I didn't start killing things until I was about 10. We kept some chickens, and one had to be killed for the pot. My mother couldn't face doing it. My father tried feebly and made a mess of it.

"Let me do it," I said, and twisted its neck till it broke.

"Well done, my boy," said my father.

I expect there are people who get a kick out of violence. People who torture each other. Rugby players who inflict scientific injury in the privacy of the scrum. I am not like that. It just seemed a logical way of doing things. As a boy, I never pulled the wings off flies. What was the point?

In my teens I was called upon to do other minor mercy killings. Kitten drowning. Finishing off a wounded rabbit. I never made a mess of it. I felt a master of the situation. Unlike my father, who never seemed to prosper at anything, least of all work. One night, at the supper table, he was discussing Mr Dawkins, his boss. If Mr Dawkins wasn't there, my father thought, he would step right into his job.

"If only we could get rid of Mr Dawkins somehow," sighed my father. Then he looked at me. "I don't suppose you could..."

"Could what?"

"Well... you're so good at eliminating obstacles..."

"You want me to kill your boss?"

"Not kill, exactly... Just arrange it so he's not there."

The trouble with people like my father is that they can't bring themselves to say it. The next day I went to the place where my father worked and had a look round. Mr Dawkins's office was at the back of the building. There was nothing there except a rickety fire escape. My father told me that Mr Dawkins often used it as his own private entrance. But he wouldn't let anyone else use it.

Interesting. Two weeks later I advised my father to take the day off work.

"Why?"

"Let's just say that it would be in your interest."

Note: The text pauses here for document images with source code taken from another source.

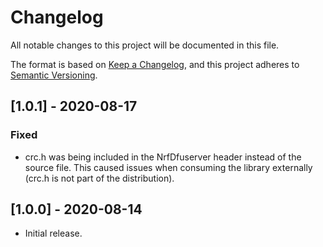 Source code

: # Changelog
All notable changes to this project will be documented in this file.

The format is based on [Keep a Changelog](https://keepachangelog.com/en/1.0.0/),
and this project adheres to [Semantic Versioning](https://semver.org/spec/v2.0.0.html).

## [1.0.1] - 2020-08-17
### Fixed 
- crc.h was being included in the NrfDfuserver header instead of the source file. This caused issues when consuming the library externally (crc.h is not part of the distribution).

## [1.0.0] - 2020-08-14
- Initial release. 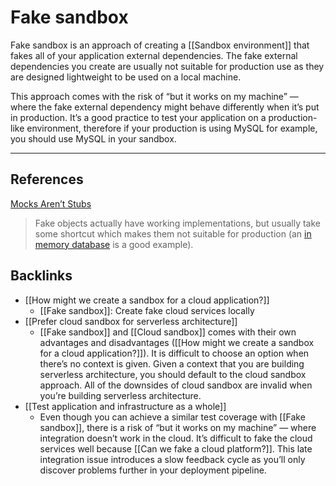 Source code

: # Fake sandbox
Fake sandbox is an approach of creating a [[Sandbox environment]] that fakes all of your application external dependencies. The fake external dependencies you create are usually not suitable for production use as they are designed lightweight to be used on a local machine.

This approach comes with the risk of “but it works on my machine” — where the fake external dependency might behave differently when it’s put in production. It’s a good practice to test your application on a production-like environment, therefore if your production is using MySQL for example, you should use MySQL in your sandbox.

---
## References
[Mocks Aren’t Stubs](https://martinfowler.com/articles/mocksArentStubs.html)
> Fake objects actually have working implementations, but usually take some shortcut which makes them not suitable for production (an  [in memory database](https://martinfowler.com/bliki/InMemoryTestDatabase.html)  is a good example).

## Backlinks
* [[How might we create a sandbox for a cloud application?]]
	* [[Fake sandbox]]: Create fake cloud services locally
* [[Prefer cloud sandbox for serverless architecture]]
	* [[Fake sandbox]] and [[Cloud sandbox]] comes with their own advantages and disadvantages ([[How might we create a sandbox for a cloud application?]]). It is difficult to choose an option when there’s no context is given. Given a context that you are building serverless architecture, you should default to the cloud sandbox approach. All of the downsides of cloud sandbox are invalid when you’re building serverless architecture.
* [[Test application and infrastructure as a whole]]
	* Even though you can achieve a similar test coverage with [[Fake sandbox]], there is a risk of “but it works on my machine” — where integration doesn’t work in the cloud. It’s difficult to fake the cloud services well because [[Can we fake a cloud platform?]]. This late integration issue introduces a slow feedback cycle as you’ll only discover problems further in your deployment pipeline.

<!-- #evergreen #test -->

<!-- {BearID:CD1514C4-4645-4415-A07B-1F0A08D2645F-1543-0000965594DD9AFF} -->
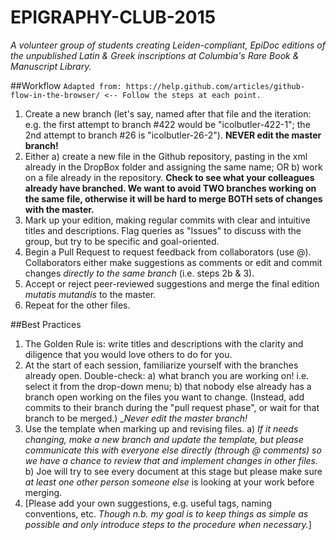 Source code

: # EPIGRAPHY-CLUB-2015
_A volunteer group of students creating Leiden-compliant, EpiDoc editions of the unpublished Latin &amp; Greek inscriptions at Columbia's Rare Book &amp; Manuscript Library._

##Workflow
`Adapted from: https://help.github.com/articles/github-flow-in-the-browser/ <-- Follow the steps at each point.`
1. Create a new branch (let's say, named after that file and the iteration: e.g. the first attempt to branch #422 would be "icolbutler-422-1"; the 2nd attempt to branch #26 is "icolbutler-26-2"). **NEVER edit the master branch!**
2. Either a) create a new file in the Github repository, pasting in the xml already in the DropBox folder and assigning the same name; OR b) work on a file already in the repository.  **Check to see what your colleagues already have branched. We want to avoid TWO branches working on the same file, otherwise it will be hard to merge BOTH sets of changes with the master.**
3. Mark up your edition, making regular commits with clear and intuitive titles and descriptions. Flag queries as "Issues" to discuss with the group, but try to be specific and goal-oriented.
4. Begin a Pull Request to request feedback from collaborators (use @). Collaborators either make suggestions as comments or edit and commit changes *directly to the same branch* (i.e. steps 2b & 3).
5. Accept or reject peer-reviewed suggestions and merge the final edition _mutatis mutandis_ to the master.
6. Repeat for the other files.

##Best Practices
1. The Golden Rule is: write titles and descriptions with the clarity and diligence that you would love others to do for you.
2. At the start of each session, familiarize yourself with the branches already open. Double-check: a) what branch you are working on! i.e. select it from the drop-down menu; b) that nobody else already has a branch open working on the files you want to change. (Instead, add commits to their branch during the "pull request phase", or wait for that branch to be merged.) __Never edit the master branch!_
3. Use the template when marking up and revising files.
a) *If it needs changing, make a new branch and update the template, but please communicate this with everyone else directly (through @ comments) so we have a chance to review that and implement changes in other files.*
b) Joe will try to see every document at this stage but please make sure *at least one other person someone else* is looking at your work before merging.
4. [Please add your own suggestions, e.g. useful tags, naming conventions, etc. *Though n.b. my goal is to keep things as simple as possible and only introduce steps to the procedure when necessary.*]
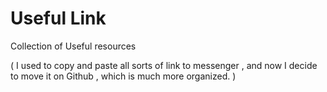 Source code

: # Useful Link

Collection of Useful resources

( I used to copy and paste all sorts of link to messenger , and now I decide to move it on Github , which is much more organized. ) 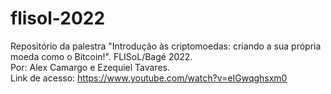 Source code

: # flisol-2022
Repositório da palestra "Introdução às criptomoedas: criando a sua própria moeda como o Bitcoin!". FLISoL/Bagé 2022.   
Por: Alex Camargo e Ezequiel Tavares.   
Link de acesso: https://www.youtube.com/watch?v=eIGwqghsxm0
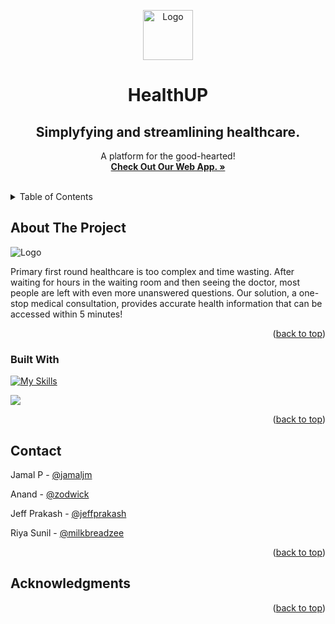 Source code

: 
<a name="readme-top"></a>
<!--
*** Thanks for checking out the Best-README-Template. If you have a suggestion
*** that would make this better, please fork the repo and create a pull request
*** or simply open an issue with the tag "enhancement".
*** Don't forget to give the project a star!
*** Thanks again! Now go create something AMAZING! :D
-->





<!-- PROJECT LOGO -->

<div align="center">
  <a href="https://healthup.jamaljm.repl.co/">
    <img src="https://i.imgur.com/rMj5qV4.png" alt="Logo" height="80">
  </a>

  <h1 align="center">HealthUP</h1>
  <h2 align="center">Simplyfying and streamlining healthcare.</h2>

  <p align="center">
    A platform for the good-hearted!
    <br/>
    <a href="https://healthup.jamaljm.repl.co/"><strong>Check Out Our Web App. »</strong></a>
    <br />
    <br />
  
  </p>
</div>



<!-- TABLE OF CONTENTS -->
<details>
  <summary>Table of Contents</summary>
  <ol>
    <li>
      <a href="#about-the-project">About The Project</a>
      <ul>
        <li><a href="#built-with">Built With</a></li>
      </ul>
    </li>
    <li>
      <a href="#getting-started">Getting Started</a>
      <ul>
        <li><a href="#prerequisites">Prerequisites</a></li>
        <li><a href="#installation">Installation</a></li>
      </ul>
    </li>
    <li><a href="#usage">Usage</a></li>
    <li><a href="#roadmap">Roadmap</a></li>
    <li><a href="#contributing">Contributing</a></li>
    <li><a href="#license">License</a></li>
    <li><a href="#contact">Contact</a></li>
    <li><a href="#acknowledgments">Acknowledgments</a></li>
  </ol>
</details>



<!-- ABOUT THE PROJECT -->
## About The Project
 <img src="readmecover.jpeg" alt="Logo" >




Primary first round healthcare is too complex and time wasting. After waiting for hours in the waiting room and then seeing the doctor, most people are left with even more unanswered questions. Our solution, a one-stop medical consultation, provides accurate health information that can be accessed within 5 minutes! 


<p align="right">(<a href="#readme-top">back to top</a>)</p>



### Built With
[![My Skills](https://skills.thijs.gg/icons?i=react,postgresql,css,django,webrtc,firebase,javascript,figma,netlify&theme=light)](https://skills.thijs.gg)

<img src="https://img.shields.io/badge/replit-667881?style=for-the-badge&logo=replit&logoColor=white"></img>




<p align="right">(<a href="#readme-top">back to top</a>)</p>





















<!-- CONTACT -->
## Contact

Jamal P - [@jamaljm](https://github.com/jamaljm)  <br/>

Anand - [@zodwick](https://github.com/zodwick) <br/>

Jeff Prakash - [@jeffprakash](https://github.com/jeffprakash) <br/>

Riya Sunil - [@milkbreadzee](https://github.com/milkbreadzee) 


<p align="right">(<a href="#readme-top">back to top</a>)</p>



<!-- ACKNOWLEDGMENTS -->
## Acknowledgments





<p align="right">(<a href="#readme-top">back to top</a>)</p>




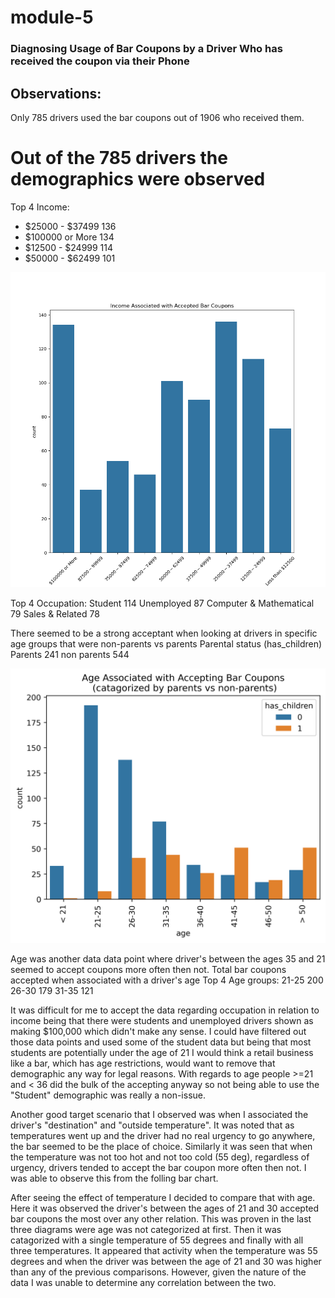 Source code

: # module-5
### Diagnosing Usage of Bar Coupons by a Driver Who has received the coupon via their Phone

## Observations:

Only 785 drivers used the bar coupons out of 1906 who received them.
# Out of the 785 drivers the demographics were observed
Top 4 Income: 
- $25000 - $37499     136
- $100000 or More     134
- $12500 - $24999     114
- $50000 - $62499     101

![image](images/income_accepted_bar_coupons.png)


Top 4 Occupation:
Student                                      114
Unemployed                                    87
Computer & Mathematical                       79
Sales & Related                               78

There seemed to be a strong acceptant when looking at drivers in specific age groups that were non-parents vs parents
Parental status (has_children)
Parents       241
non parents   544 

![image](images/bar-coupon-all_ages-parental_status.png)


Age was another data data point where driver's between the ages 35 and 21 seemed to accept coupons more often then not.
Total bar coupons accepted when associated with a driver's age
Top 4 Age groups:
21-25    200
26-30    179
31-35    121

 
It was difficult for me to accept the data regarding occupation in relation to income being that there were students and unemployed drivers shown as making $100,000 which didn't make any sense.  I could have filtered out those data points and used some of the student data but being that most students are potentially under the age of 21 I would think a retail business like a bar, which has age restrictions, would want to remove that demographic any way for legal reasons.  With regards to age people >=21 and < 36 did the bulk of the accepting anyway so not being able to use the "Student" demographic was really a non-issue.

Another good target scenario that I observed was when I associated the driver's "destination" and "outside temperature".  It was noted that as temperatures went up and the driver had no real urgency to go anywhere, the bar seemed to be the place of choice.  Similarly it was seen that when the temperature was not too hot and not too cold (55 deg), regardless of urgency, drivers tended to accept the bar coupon more often then not.  I was able to observe this from the folling bar chart.




After seeing the effect of temperature I decided to compare that with age.  Here it was observed the driver's between the ages of 21 and 30 accepted bar coupons the most over any other relation.  This was proven in the last three diagrams were age was not categorized at first.  Then it was catagorized with a single temperature of 55 degrees and finally with all three temperatures.  It appeared that activity when the temperature was 55 degrees and when the driver was between the age of 21 and 30 was higher than any of the previous comparisons.  However, given the nature of the data I was unable to determine any correlation between the two.

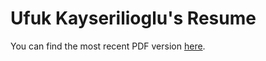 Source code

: # Ufuk Kayserilioglu's Resume

You can find the most recent PDF version [here](http://ufuk-kayserilioglu-resume.s3.amazonaws.com/master/Ufuk-Kayserilioglu-Resume.pdf).
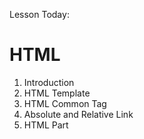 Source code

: Lesson Today:
<h1>HTML</h1>
<ol>
<li>Introduction</li>
<li>HTML Template</li>
<li>HTML Common Tag</li>
<li>Absolute and Relative Link</li>
<li>HTML Part</li>
</ol> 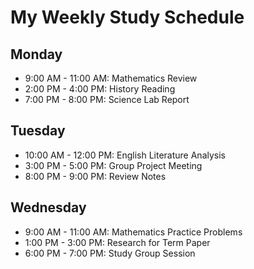 # My Weekly Study Schedule

## Monday
- 9:00 AM - 11:00 AM: Mathematics Review
- 2:00 PM - 4:00 PM: History Reading
- 7:00 PM - 8:00 PM: Science Lab Report

## Tuesday
- 10:00 AM - 12:00 PM: English Literature Analysis
- 3:00 PM - 5:00 PM: Group Project Meeting
- 8:00 PM - 9:00 PM: Review Notes

## Wednesday
- 9:00 AM - 11:00 AM: Mathematics Practice Problems
- 1:00 PM - 3:00 PM: Research for Term Paper
- 6:00 PM - 7:00 PM: Study Group Session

The news came that the fire escape had collapsed, and Mr Dawkins, who had been climbing up it at the time, had never recovered from the fall. They never suspected it had been tampered with, so my father's alibi was rather unnecessary. Unfortunately, there was no happy ending.

"They've given Mr Dawkins's job to Mr Swain," said my father. "It is completely unfair. But if Mr Swain were to be removed..."

He looked at me.

"Father," I said. "It is quite unfair of you to expect me to handle all your promotion at work. I think you should make your own arrangements from now on."

There was a certain coolness between us after that, which never quite cleared before I left home and was recruited by the intelligence services.